Generating spectrograms with arecord, sox and ffmpeg/avconv

2019-09-19 - Andreas Wittmann - Tags: publish

1. Create a spectrogram (Image)

The following command records a WAV file using ALSA (Device 2.0). In this example, Sox is piped into the process — which is actually unnecessary in this case — but could still be used to apply various filters to the resulting test.wav file:

arecord -D hw:2,0 -r 32000 -f S16_LE -c 1 -t wav | sox -t wav -c 1 -L -b 16 -r 32000 - test.wav

Now, using the newly created test.wav file, a spectrogram can be generated:

sox test.wav -n spectrogram -o image.png

The following command creates a WAV file using Alsa (Device 2.0). In this case, Sox is additionally piped, which is completely unnecessary here, however, Sox could still add various filters to the resulting test.wav change:

arecord -D hw:2,0 -r 32000 -f S16_LE -c 1 -t wav | sox -t wav -c 1 -L -b 16 -r 32000 - test.wav

Using the file test.wav that has just been created, a spectrogram is now generated:

sox test.wav -n spectrogram -o image.png

content.org_20180225_093605_15135M7Y.png

A similar spectrogram image can be created directly from a video file using avconv:

avconv -i test.avi -lavfi showspectrumpic=s=hd480:legend=0,format=yuv420p out.png

avconv_spec.png

2. Create a spectrogram (Video)

The following instruction creates a spectrogram from a video test.avi. This is saved as a video under the name out.avi.
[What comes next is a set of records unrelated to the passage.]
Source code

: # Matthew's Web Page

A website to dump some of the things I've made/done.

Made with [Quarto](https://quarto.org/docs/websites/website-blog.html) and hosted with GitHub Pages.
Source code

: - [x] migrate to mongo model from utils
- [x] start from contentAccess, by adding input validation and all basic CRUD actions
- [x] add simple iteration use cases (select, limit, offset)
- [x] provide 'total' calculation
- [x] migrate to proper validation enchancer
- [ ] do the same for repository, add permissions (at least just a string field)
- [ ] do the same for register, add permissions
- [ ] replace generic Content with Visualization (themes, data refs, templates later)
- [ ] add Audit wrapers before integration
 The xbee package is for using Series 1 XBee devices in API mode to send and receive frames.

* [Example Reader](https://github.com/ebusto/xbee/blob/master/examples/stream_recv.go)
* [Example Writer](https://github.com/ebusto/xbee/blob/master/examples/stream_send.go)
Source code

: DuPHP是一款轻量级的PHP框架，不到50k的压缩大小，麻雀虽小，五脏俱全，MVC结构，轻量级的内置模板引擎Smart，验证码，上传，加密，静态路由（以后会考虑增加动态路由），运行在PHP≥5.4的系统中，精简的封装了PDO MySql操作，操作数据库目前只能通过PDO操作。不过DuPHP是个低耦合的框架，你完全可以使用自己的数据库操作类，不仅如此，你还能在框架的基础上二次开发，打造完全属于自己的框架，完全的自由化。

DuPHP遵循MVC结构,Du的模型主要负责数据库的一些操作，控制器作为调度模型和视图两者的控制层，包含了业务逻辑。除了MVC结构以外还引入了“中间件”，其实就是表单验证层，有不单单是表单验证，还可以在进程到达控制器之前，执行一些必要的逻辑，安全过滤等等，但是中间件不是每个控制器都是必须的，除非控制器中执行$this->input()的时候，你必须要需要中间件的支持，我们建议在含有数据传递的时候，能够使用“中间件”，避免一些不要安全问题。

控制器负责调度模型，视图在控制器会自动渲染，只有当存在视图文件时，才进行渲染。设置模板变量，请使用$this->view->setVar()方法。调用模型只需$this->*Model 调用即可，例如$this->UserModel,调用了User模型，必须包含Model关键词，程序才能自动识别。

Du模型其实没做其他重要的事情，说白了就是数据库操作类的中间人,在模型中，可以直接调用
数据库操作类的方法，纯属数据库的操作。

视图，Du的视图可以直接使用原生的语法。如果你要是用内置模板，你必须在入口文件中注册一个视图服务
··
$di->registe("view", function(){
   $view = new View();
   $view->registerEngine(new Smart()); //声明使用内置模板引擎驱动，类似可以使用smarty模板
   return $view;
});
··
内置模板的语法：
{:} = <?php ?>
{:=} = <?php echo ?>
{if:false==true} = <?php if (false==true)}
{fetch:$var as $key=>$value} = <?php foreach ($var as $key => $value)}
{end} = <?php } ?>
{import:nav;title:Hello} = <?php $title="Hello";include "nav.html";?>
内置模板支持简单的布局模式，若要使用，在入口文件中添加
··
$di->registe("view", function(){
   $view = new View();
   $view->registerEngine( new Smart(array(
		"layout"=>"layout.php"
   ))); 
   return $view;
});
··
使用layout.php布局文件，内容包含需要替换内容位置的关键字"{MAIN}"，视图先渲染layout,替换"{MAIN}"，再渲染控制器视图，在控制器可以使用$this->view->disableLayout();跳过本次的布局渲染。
screenshot_20190101_095339.png

Instead of avconv, ffmpeg could also have been used. The Debian version does not currently support all parameters here.

Alternatives with MPlayer and Sox

You can also generate a spectrogram from a video using mplayer, or a combination of mplayer and sox.

First, extract a WAV file using mplayer:

mplayer test.mp4 -ao pcm:file=/dev/stdout -vo null > test.wav

Then generate the spectrogram:

sox test.wav -n spectrogram -o test.png

3. Comparing Spectrograms

Spectrograms created this way can be directly compared. However, even with seemingly identical WAV files, this comparison can be tricky.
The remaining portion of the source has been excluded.